◆ WHAT TO PRODUCE ◆
Each line from the one containing "--onebox Use onebox (Pantheon dev only)." through the end of the data must be retyped exactly, and no other line.

**** DATA

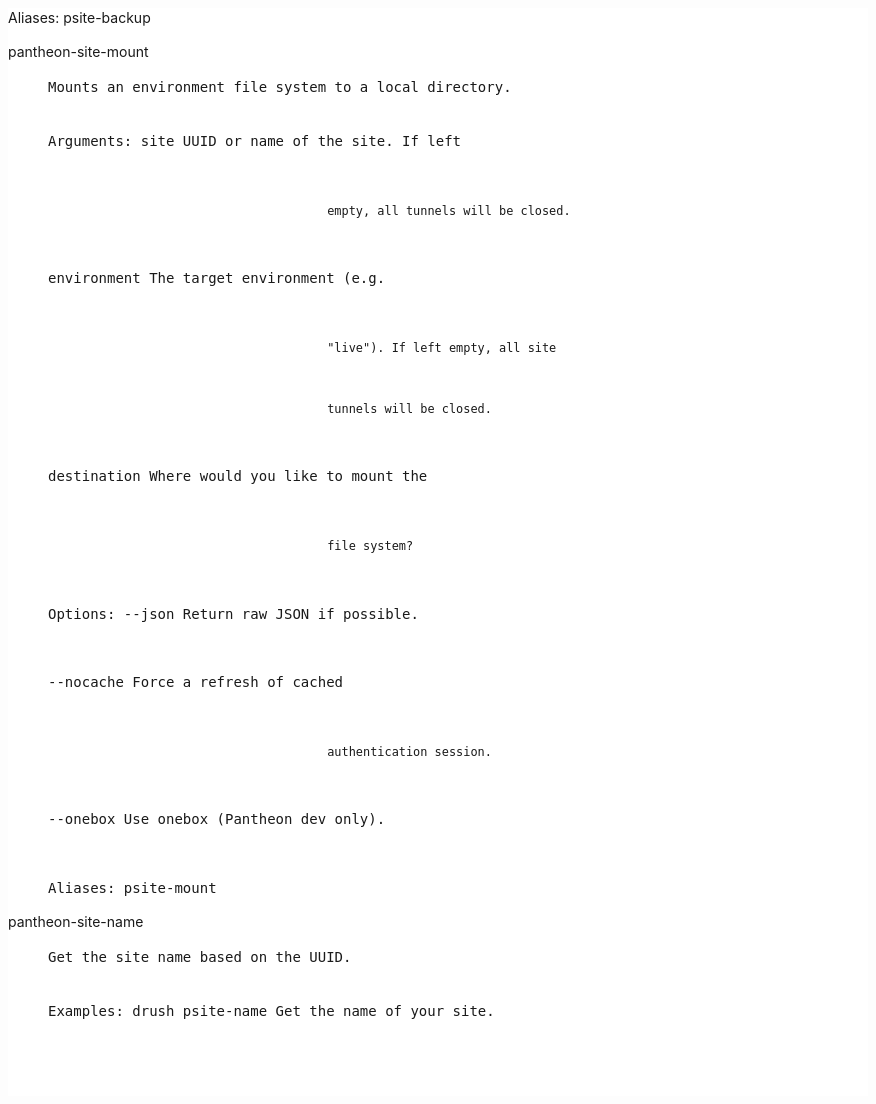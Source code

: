 


Aliases: psite-backup
</pre>
	</dd>
</dl><dl>
	<dt>pantheon-site-mount</dt>
	<dd>
	<pre>
Mounts an environment file system to a local directory.


Arguments:
 site UUID or name of the site. If left  


                                           empty, all tunnels will be closed.


 environment The target environment (e.g.


                                           "live"). If left empty, all site


                                           tunnels will be closed.


 destination Where would you like to mount the  


                                           file system?






Options:
 --json Return raw JSON if possible.


 --nocache Force a refresh of cached


                                           authentication session.


 --onebox Use onebox (Pantheon dev only).






Aliases: psite-mount
</pre>
	</dd>
</dl><dl>
	<dt>pantheon-site-name</dt>
	<dd>
	<pre>
Get the site name based on the UUID.


Examples:
 drush psite-name Get the name of your site.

********

◆ REPLY TO THE EXERCISE ◆
 --onebox Use onebox (Pantheon dev only).






Aliases: psite-mount
</pre>
	</dd>
</dl><dl>
	<dt>pantheon-site-name</dt>
	<dd>
	<pre>
Get the site name based on the UUID.


Examples:
 drush psite-name Get the name of your site.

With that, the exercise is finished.